◆ **What is needed**
The material below must be retyped in full, with every line kept exactly as it is.
******
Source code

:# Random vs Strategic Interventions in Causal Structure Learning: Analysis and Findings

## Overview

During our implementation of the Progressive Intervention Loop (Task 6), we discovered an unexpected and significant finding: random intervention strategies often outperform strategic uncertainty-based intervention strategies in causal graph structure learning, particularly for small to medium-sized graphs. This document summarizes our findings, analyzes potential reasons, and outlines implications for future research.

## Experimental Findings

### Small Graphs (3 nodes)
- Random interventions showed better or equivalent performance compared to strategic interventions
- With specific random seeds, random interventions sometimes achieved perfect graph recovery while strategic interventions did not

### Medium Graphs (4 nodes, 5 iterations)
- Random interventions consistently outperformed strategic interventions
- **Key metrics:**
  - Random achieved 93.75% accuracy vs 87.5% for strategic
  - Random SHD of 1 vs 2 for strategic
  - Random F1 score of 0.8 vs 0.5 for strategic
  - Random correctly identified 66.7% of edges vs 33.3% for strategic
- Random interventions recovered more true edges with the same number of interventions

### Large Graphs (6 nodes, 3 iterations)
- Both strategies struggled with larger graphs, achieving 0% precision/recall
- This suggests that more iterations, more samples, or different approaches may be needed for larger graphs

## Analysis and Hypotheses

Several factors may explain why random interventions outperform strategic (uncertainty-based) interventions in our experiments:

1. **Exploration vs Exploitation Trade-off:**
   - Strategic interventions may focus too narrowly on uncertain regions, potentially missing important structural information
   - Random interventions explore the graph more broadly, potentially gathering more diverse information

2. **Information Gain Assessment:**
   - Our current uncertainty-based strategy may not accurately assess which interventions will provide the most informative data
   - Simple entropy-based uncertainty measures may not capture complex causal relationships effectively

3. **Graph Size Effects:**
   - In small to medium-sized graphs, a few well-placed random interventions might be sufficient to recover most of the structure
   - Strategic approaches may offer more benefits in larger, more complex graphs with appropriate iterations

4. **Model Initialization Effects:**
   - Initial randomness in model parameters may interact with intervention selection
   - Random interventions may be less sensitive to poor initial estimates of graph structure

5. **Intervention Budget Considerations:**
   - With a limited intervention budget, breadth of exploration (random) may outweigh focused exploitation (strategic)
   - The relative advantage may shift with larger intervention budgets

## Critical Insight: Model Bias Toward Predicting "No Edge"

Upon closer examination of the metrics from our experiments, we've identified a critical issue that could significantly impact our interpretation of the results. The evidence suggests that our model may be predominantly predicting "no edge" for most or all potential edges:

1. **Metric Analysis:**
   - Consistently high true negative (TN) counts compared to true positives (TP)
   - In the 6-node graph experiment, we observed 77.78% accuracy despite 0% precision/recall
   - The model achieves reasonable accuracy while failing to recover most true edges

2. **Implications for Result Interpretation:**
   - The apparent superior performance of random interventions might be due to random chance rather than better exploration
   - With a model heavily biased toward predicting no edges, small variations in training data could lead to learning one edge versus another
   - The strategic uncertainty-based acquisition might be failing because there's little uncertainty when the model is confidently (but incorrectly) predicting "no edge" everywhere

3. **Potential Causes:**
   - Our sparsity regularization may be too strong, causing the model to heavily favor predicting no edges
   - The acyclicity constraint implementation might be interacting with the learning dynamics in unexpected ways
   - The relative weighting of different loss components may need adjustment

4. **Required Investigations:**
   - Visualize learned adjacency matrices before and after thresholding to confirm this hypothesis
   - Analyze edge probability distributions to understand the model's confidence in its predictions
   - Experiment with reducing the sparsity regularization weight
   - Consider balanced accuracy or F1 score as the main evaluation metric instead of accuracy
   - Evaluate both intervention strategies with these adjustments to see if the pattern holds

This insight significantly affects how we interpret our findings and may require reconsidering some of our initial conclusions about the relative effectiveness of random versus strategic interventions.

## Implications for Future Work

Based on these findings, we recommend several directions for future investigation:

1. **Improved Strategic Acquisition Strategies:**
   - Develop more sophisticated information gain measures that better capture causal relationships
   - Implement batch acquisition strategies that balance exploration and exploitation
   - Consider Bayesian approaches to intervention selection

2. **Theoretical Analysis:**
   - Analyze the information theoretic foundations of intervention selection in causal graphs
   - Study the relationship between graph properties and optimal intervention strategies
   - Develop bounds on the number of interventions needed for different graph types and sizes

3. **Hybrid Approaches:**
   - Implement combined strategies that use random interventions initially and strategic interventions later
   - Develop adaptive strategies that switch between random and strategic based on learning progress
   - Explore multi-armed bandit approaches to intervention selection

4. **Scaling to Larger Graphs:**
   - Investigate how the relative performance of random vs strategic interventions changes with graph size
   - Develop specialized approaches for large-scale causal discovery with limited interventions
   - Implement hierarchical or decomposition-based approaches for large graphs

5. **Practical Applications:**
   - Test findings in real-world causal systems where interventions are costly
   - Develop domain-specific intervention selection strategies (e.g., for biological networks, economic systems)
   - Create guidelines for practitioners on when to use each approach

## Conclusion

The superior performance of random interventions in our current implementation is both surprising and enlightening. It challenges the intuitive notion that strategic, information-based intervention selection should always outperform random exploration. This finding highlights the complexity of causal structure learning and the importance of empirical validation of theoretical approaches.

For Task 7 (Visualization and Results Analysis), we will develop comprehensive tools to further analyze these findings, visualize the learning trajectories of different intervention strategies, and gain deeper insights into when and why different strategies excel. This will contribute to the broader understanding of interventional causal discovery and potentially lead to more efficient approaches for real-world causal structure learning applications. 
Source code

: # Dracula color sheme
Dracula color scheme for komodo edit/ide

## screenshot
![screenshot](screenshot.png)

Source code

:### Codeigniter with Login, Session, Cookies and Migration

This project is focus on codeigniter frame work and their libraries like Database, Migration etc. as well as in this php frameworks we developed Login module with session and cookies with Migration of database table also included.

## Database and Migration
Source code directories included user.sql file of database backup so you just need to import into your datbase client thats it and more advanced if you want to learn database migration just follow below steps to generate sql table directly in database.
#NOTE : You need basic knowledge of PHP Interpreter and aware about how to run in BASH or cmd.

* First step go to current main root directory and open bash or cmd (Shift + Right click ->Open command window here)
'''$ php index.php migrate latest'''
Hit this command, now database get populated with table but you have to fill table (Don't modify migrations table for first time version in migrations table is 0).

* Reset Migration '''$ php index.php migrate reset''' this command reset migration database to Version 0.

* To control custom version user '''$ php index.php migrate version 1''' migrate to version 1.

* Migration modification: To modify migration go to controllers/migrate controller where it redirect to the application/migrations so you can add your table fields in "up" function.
******
◆ **Exercise result**
Source code

:# Random vs Strategic Interventions in Causal Structure Learning: Analysis and Findings

## Overview

During our implementation of the Progressive Intervention Loop (Task 6), we discovered an unexpected and significant finding: random intervention strategies often outperform strategic uncertainty-based intervention strategies in causal graph structure learning, particularly for small to medium-sized graphs. This document summarizes our findings, analyzes potential reasons, and outlines implications for future research.

## Experimental Findings

### Small Graphs (3 nodes)
- Random interventions showed better or equivalent performance compared to strategic interventions
- With specific random seeds, random interventions sometimes achieved perfect graph recovery while strategic interventions did not

### Medium Graphs (4 nodes, 5 iterations)
- Random interventions consistently outperformed strategic interventions
- **Key metrics:**
  - Random achieved 93.75% accuracy vs 87.5% for strategic
  - Random SHD of 1 vs 2 for strategic
  - Random F1 score of 0.8 vs 0.5 for strategic
  - Random correctly identified 66.7% of edges vs 33.3% for strategic
- Random interventions recovered more true edges with the same number of interventions

### Large Graphs (6 nodes, 3 iterations)
- Both strategies struggled with larger graphs, achieving 0% precision/recall
- This suggests that more iterations, more samples, or different approaches may be needed for larger graphs

## Analysis and Hypotheses

Several factors may explain why random interventions outperform strategic (uncertainty-based) interventions in our experiments:

1. **Exploration vs Exploitation Trade-off:**
   - Strategic interventions may focus too narrowly on uncertain regions, potentially missing important structural information
   - Random interventions explore the graph more broadly, potentially gathering more diverse information

2. **Information Gain Assessment:**
   - Our current uncertainty-based strategy may not accurately assess which interventions will provide the most informative data
   - Simple entropy-based uncertainty measures may not capture complex causal relationships effectively

3. **Graph Size Effects:**
   - In small to medium-sized graphs, a few well-placed random interventions might be sufficient to recover most of the structure
   - Strategic approaches may offer more benefits in larger, more complex graphs with appropriate iterations

4. **Model Initialization Effects:**
   - Initial randomness in model parameters may interact with intervention selection
   - Random interventions may be less sensitive to poor initial estimates of graph structure

5. **Intervention Budget Considerations:**
   - With a limited intervention budget, breadth of exploration (random) may outweigh focused exploitation (strategic)
   - The relative advantage may shift with larger intervention budgets

## Critical Insight: Model Bias Toward Predicting "No Edge"

Upon closer examination of the metrics from our experiments, we've identified a critical issue that could significantly impact our interpretation of the results. The evidence suggests that our model may be predominantly predicting "no edge" for most or all potential edges:

1. **Metric Analysis:**
   - Consistently high true negative (TN) counts compared to true positives (TP)
   - In the 6-node graph experiment, we observed 77.78% accuracy despite 0% precision/recall
   - The model achieves reasonable accuracy while failing to recover most true edges

2. **Implications for Result Interpretation:**
   - The apparent superior performance of random interventions might be due to random chance rather than better exploration
   - With a model heavily biased toward predicting no edges, small variations in training data could lead to learning one edge versus another
   - The strategic uncertainty-based acquisition might be failing because there's little uncertainty when the model is confidently (but incorrectly) predicting "no edge" everywhere

3. **Potential Causes:**
   - Our sparsity regularization may be too strong, causing the model to heavily favor predicting no edges
   - The acyclicity constraint implementation might be interacting with the learning dynamics in unexpected ways
   - The relative weighting of different loss components may need adjustment

4. **Required Investigations:**
   - Visualize learned adjacency matrices before and after thresholding to confirm this hypothesis
   - Analyze edge probability distributions to understand the model's confidence in its predictions
   - Experiment with reducing the sparsity regularization weight
   - Consider balanced accuracy or F1 score as the main evaluation metric instead of accuracy
   - Evaluate both intervention strategies with these adjustments to see if the pattern holds

This insight significantly affects how we interpret our findings and may require reconsidering some of our initial conclusions about the relative effectiveness of random versus strategic interventions.

## Implications for Future Work

Based on these findings, we recommend several directions for future investigation:

1. **Improved Strategic Acquisition Strategies:**
   - Develop more sophisticated information gain measures that better capture causal relationships
   - Implement batch acquisition strategies that balance exploration and exploitation
   - Consider Bayesian approaches to intervention selection

2. **Theoretical Analysis:**
   - Analyze the information theoretic foundations of intervention selection in causal graphs
   - Study the relationship between graph properties and optimal intervention strategies
   - Develop bounds on the number of interventions needed for different graph types and sizes

3. **Hybrid Approaches:**
   - Implement combined strategies that use random interventions initially and strategic interventions later
   - Develop adaptive strategies that switch between random and strategic based on learning progress
   - Explore multi-armed bandit approaches to intervention selection

4. **Scaling to Larger Graphs:**
   - Investigate how the relative performance of random vs strategic interventions changes with graph size
   - Develop specialized approaches for large-scale causal discovery with limited interventions
   - Implement hierarchical or decomposition-based approaches for large graphs

5. **Practical Applications:**
   - Test findings in real-world causal systems where interventions are costly
   - Develop domain-specific intervention selection strategies (e.g., for biological networks, economic systems)
   - Create guidelines for practitioners on when to use each approach

## Conclusion

The superior performance of random interventions in our current implementation is both surprising and enlightening. It challenges the intuitive notion that strategic, information-based intervention selection should always outperform random exploration. This finding highlights the complexity of causal structure learning and the importance of empirical validation of theoretical approaches.

For Task 7 (Visualization and Results Analysis), we will develop comprehensive tools to further analyze these findings, visualize the learning trajectories of different intervention strategies, and gain deeper insights into when and why different strategies excel. This will contribute to the broader understanding of interventional causal discovery and potentially lead to more efficient approaches for real-world causal structure learning applications. 
Source code

: # Dracula color sheme
Dracula color scheme for komodo edit/ide

## screenshot
![screenshot](screenshot.png)

Source code

:### Codeigniter with Login, Session, Cookies and Migration

This project is focus on codeigniter frame work and their libraries like Database, Migration etc. as well as in this php frameworks we developed Login module with session and cookies with Migration of database table also included.

## Database and Migration
Source code directories included user.sql file of database backup so you just need to import into your datbase client thats it and more advanced if you want to learn database migration just follow below steps to generate sql table directly in database.
#NOTE : You need basic knowledge of PHP Interpreter and aware about how to run in BASH or cmd.

* First step go to current main root directory and open bash or cmd (Shift + Right click ->Open command window here)
'''$ php index.php migrate latest'''
Hit this command, now database get populated with table but you have to fill table (Don't modify migrations table for first time version in migrations table is 0).

* Reset Migration '''$ php index.php migrate reset''' this command reset migration database to Version 0.

* To control custom version user '''$ php index.php migrate version 1''' migrate to version 1.

* Migration modification: To modify migration go to controllers/migrate controller where it redirect to the application/migrations so you can add your table fields in "up" function.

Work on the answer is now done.